Hybrid cloud demands new tools for performance monitoring

Platforms that draw performance data from multiple devices on multiple networks will make for better hybrid-cloud performance and troubleshooting.

spot nww primary hybridcloud 2400x1600 6

Credit: Frame Stock Footage / Shutterstock

Network performance monitoring has become more complex now that companies have more workloads in the cloud, and network teams are finding visibility into the cloud isn’t on par with what they have into their on-prem resources.

Migration to the cloud introduced infrastructure that isn’t owned by the organization, and a pandemic-driven surge in remote work is accelerating the shift to the cloud and an associated increase in off-premises environments. Container-based applications deployed on cloud-native architectures further complicate network visibility. For these reasons and more, enterprises need tools that can monitor not only the data center and WAN but also the internet, SaaS applications and multiple providers’ public cloud operations.

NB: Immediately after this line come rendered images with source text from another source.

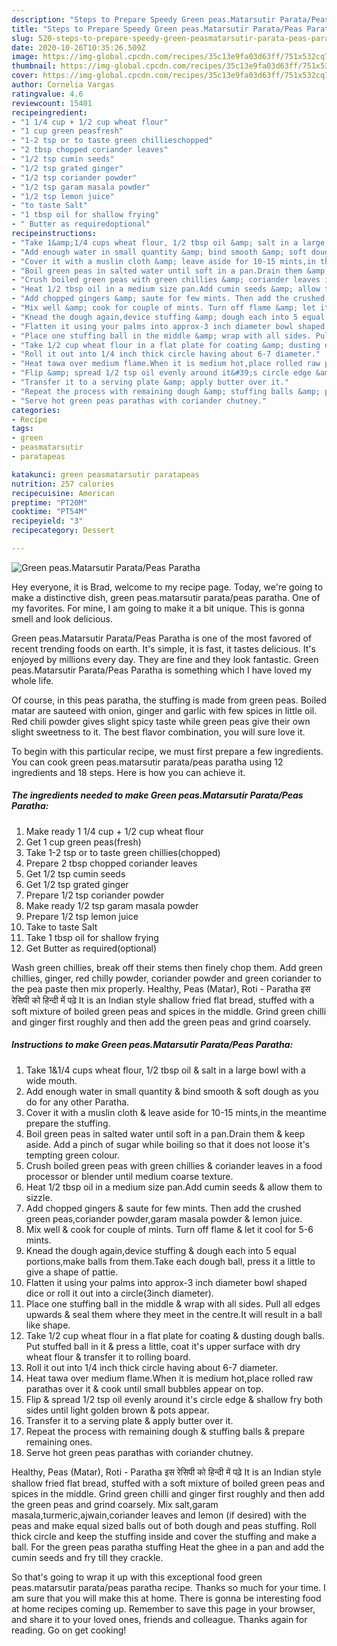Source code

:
 ```yaml
---
description: "Steps to Prepare Speedy Green peas.Matarsutir Parata/Peas Paratha"
title: "Steps to Prepare Speedy Green peas.Matarsutir Parata/Peas Paratha"
slug: 520-steps-to-prepare-speedy-green-peasmatarsutir-parata-peas-paratha
date: 2020-10-26T10:35:26.509Z
image: https://img-global.cpcdn.com/recipes/35c13e9fa03d63ff/751x532cq70/green-peasmatarsutir-paratapeas-paratha-recipe-main-photo.jpg
thumbnail: https://img-global.cpcdn.com/recipes/35c13e9fa03d63ff/751x532cq70/green-peasmatarsutir-paratapeas-paratha-recipe-main-photo.jpg
cover: https://img-global.cpcdn.com/recipes/35c13e9fa03d63ff/751x532cq70/green-peasmatarsutir-paratapeas-paratha-recipe-main-photo.jpg
author: Cornelia Vargas
ratingvalue: 4.6
reviewcount: 15401
recipeingredient:
- "1 1/4 cup + 1/2 cup wheat flour"
- "1 cup green peasfresh"
- "1-2 tsp or to taste green chillieschopped"
- "2 tbsp chopped coriander leaves"
- "1/2 tsp cumin seeds"
- "1/2 tsp grated ginger"
- "1/2 tsp coriander powder"
- "1/2 tsp garam masala powder"
- "1/2 tsp lemon juice"
- "to taste Salt"
- "1 tbsp oil for shallow frying"
- " Butter as requiredoptional"
recipeinstructions:
- "Take 1&amp;1/4 cups wheat flour, 1/2 tbsp oil &amp; salt in a large bowl with a wide mouth."
- "Add enough water in small quantity &amp; bind smooth &amp; soft dough as you do for any other Paratha."
- "Cover it with a muslin cloth &amp; leave aside for 10-15 mints,in the meantime prepare the stuffing."
- "Boil green peas in salted water until soft in a pan.Drain them &amp; keep aside. Add a pinch of sugar while boiling so that it does not loose it&#39;s tempting green colour."
- "Crush boiled green peas with green chillies &amp; coriander leaves in a food processor or blender until medium coarse texture."
- "Heat 1/2 tbsp oil in a medium size pan.Add cumin seeds &amp; allow them to sizzle."
- "Add chopped gingers &amp; saute for few mints. Then add the crushed green peas,coriander powder,garam masala powder &amp; lemon juice."
- "Mix well &amp; cook for couple of mints. Turn off flame &amp; let it cool for 5-6 mints."
- "Knead the dough again,device stuffing &amp; dough each into 5 equal portions,make balls from them.Take each dough ball, press it a little to give a shape of pattie."
- "Flatten it using your palms into approx-3 inch diameter bowl shaped dice or roll it out into a circle(3inch diameter)."
- "Place one stuffing ball in the middle &amp; wrap with all sides. Pull all edges upwards &amp; seal them where they meet in the centre.It will result in a ball like shape."
- "Take 1/2 cup wheat flour in a flat plate for coating &amp; dusting dough balls. Put stuffed ball in it &amp; press a little, coat it&#39;s upper surface with dry wheat flour &amp; transfer it to rolling board."
- "Roll it out into 1/4 inch thick circle having about 6-7 diameter."
- "Heat tawa over medium flame.When it is medium hot,place rolled raw parathas over it &amp; cook until small bubbles appear on top."
- "Flip &amp; spread 1/2 tsp oil evenly around it&#39;s circle edge &amp; shallow fry both sides until light golden brown &amp; pots appear."
- "Transfer it to a serving plate &amp; apply butter over it."
- "Repeat the process with remaining dough &amp; stuffing balls &amp; prepare remaining ones."
- "Serve hot green peas parathas with coriander chutney."
categories:
- Recipe
tags:
- green
- peasmatarsutir
- paratapeas

katakunci: green peasmatarsutir paratapeas 
nutrition: 257 calories
recipecuisine: American
preptime: "PT20M"
cooktime: "PT54M"
recipeyield: "3"
recipecategory: Dessert

---
```



![Green peas.Matarsutir Parata/Peas Paratha](https://img-global.cpcdn.com/recipes/35c13e9fa03d63ff/751x532cq70/green-peasmatarsutir-paratapeas-paratha-recipe-main-photo.jpg)

Hey everyone, it is Brad, welcome to my recipe page. Today, we're going to make a distinctive dish, green peas.matarsutir parata/peas paratha. One of my favorites. For mine, I am going to make it a bit unique. This is gonna smell and look delicious.

Green peas.Matarsutir Parata/Peas Paratha is one of the most favored of recent trending foods on earth. It's simple, it is fast, it tastes delicious. It's enjoyed by millions every day. They are fine and they look fantastic. Green peas.Matarsutir Parata/Peas Paratha is something which I have loved my whole life.

Of course, in this peas paratha, the stuffing is made from green peas. Boiled matar are sauteed with onion, ginger and garlic with few spices in little oil. Red chili powder gives slight spicy taste while green peas give their own slight sweetness to it. The best flavor combination, you will sure love it.


To begin with this particular recipe, we must first prepare a few ingredients. You can cook green peas.matarsutir parata/peas paratha using 12 ingredients and 18 steps. Here is how you can achieve it.

<!--inarticleads1-->

##### The ingredients needed to make Green peas.Matarsutir Parata/Peas Paratha:

1. Make ready 1 1/4 cup + 1/2 cup wheat flour
1. Get 1 cup green peas(fresh)
1. Take 1-2 tsp or to taste green chillies(chopped)
1. Prepare 2 tbsp chopped coriander leaves
1. Get 1/2 tsp cumin seeds
1. Get 1/2 tsp grated ginger
1. Prepare 1/2 tsp coriander powder
1. Make ready 1/2 tsp garam masala powder
1. Prepare 1/2 tsp lemon juice
1. Take to taste Salt
1. Take 1 tbsp oil for shallow frying
1. Get  Butter as required(optional)


Wash green chillies, break off their stems then finely chop them. Add green chillies, ginger, red chilly powder, coriander powder and green coriander to the pea paste then mix properly. Healthy, Peas (Matar), Roti - Paratha इस रेसिपी को हिन्दी में पढ़े It is an Indian style shallow fried flat bread, stuffed with a soft mixture of boiled green peas and spices in the middle. Grind green chilli and ginger first roughly and then add the green peas and grind coarsely. 

<!--inarticleads2-->

##### Instructions to make Green peas.Matarsutir Parata/Peas Paratha:

1. Take 1&amp;1/4 cups wheat flour, 1/2 tbsp oil &amp; salt in a large bowl with a wide mouth.
1. Add enough water in small quantity &amp; bind smooth &amp; soft dough as you do for any other Paratha.
1. Cover it with a muslin cloth &amp; leave aside for 10-15 mints,in the meantime prepare the stuffing.
1. Boil green peas in salted water until soft in a pan.Drain them &amp; keep aside. Add a pinch of sugar while boiling so that it does not loose it&#39;s tempting green colour.
1. Crush boiled green peas with green chillies &amp; coriander leaves in a food processor or blender until medium coarse texture.
1. Heat 1/2 tbsp oil in a medium size pan.Add cumin seeds &amp; allow them to sizzle.
1. Add chopped gingers &amp; saute for few mints. Then add the crushed green peas,coriander powder,garam masala powder &amp; lemon juice.
1. Mix well &amp; cook for couple of mints. Turn off flame &amp; let it cool for 5-6 mints.
1. Knead the dough again,device stuffing &amp; dough each into 5 equal portions,make balls from them.Take each dough ball, press it a little to give a shape of pattie.
1. Flatten it using your palms into approx-3 inch diameter bowl shaped dice or roll it out into a circle(3inch diameter).
1. Place one stuffing ball in the middle &amp; wrap with all sides. Pull all edges upwards &amp; seal them where they meet in the centre.It will result in a ball like shape.
1. Take 1/2 cup wheat flour in a flat plate for coating &amp; dusting dough balls. Put stuffed ball in it &amp; press a little, coat it&#39;s upper surface with dry wheat flour &amp; transfer it to rolling board.
1. Roll it out into 1/4 inch thick circle having about 6-7 diameter.
1. Heat tawa over medium flame.When it is medium hot,place rolled raw parathas over it &amp; cook until small bubbles appear on top.
1. Flip &amp; spread 1/2 tsp oil evenly around it&#39;s circle edge &amp; shallow fry both sides until light golden brown &amp; pots appear.
1. Transfer it to a serving plate &amp; apply butter over it.
1. Repeat the process with remaining dough &amp; stuffing balls &amp; prepare remaining ones.
1. Serve hot green peas parathas with coriander chutney.


Healthy, Peas (Matar), Roti - Paratha इस रेसिपी को हिन्दी में पढ़े It is an Indian style shallow fried flat bread, stuffed with a soft mixture of boiled green peas and spices in the middle. Grind green chilli and ginger first roughly and then add the green peas and grind coarsely. Mix salt,garam masala,turmeric,ajwain,coriander leaves and lemon (if desired) with the peas and make equal sized balls out of both dough and peas stuffing. Roll thick circle and keep the stuffing inside and cover the stuffing and make a ball. For the green peas paratha stuffing Heat the ghee in a pan and add the cumin seeds and fry till they crackle. 

So that's going to wrap it up with this exceptional food green peas.matarsutir parata/peas paratha recipe. Thanks so much for your time. I am sure that you will make this at home. There is gonna be interesting food at home recipes coming up. Remember to save this page in your browser, and share it to your loved ones, friends and colleague. Thanks again for reading. Go on get cooking!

“Only 36% of network operations professionals believe that their network management tools are as good at managing cloud networks as they are at managing on-prem networks,” says Shamus McGillicuddy, a vice president of research at Enterprise Management Associates (EMA). “At the same time, the average enterprise can attribute about 40% of its network traffic to the cloud at this point. So that’s a huge disadvantage.”

How did these visibility gaps arise? Network teams were often on the sidelines as enterprises began deploying workloads to the cloud.

“One of the problems is that the network infrastructure team doesn’t always have the same authority over the cloud environment as it does over the on-prem network,” McGillicuddy says. “A lot of times the cloud adoption was led by an application team or a line of business, and they looked at the cloud as an alternative to IT, not necessarily an extension of it,” he says.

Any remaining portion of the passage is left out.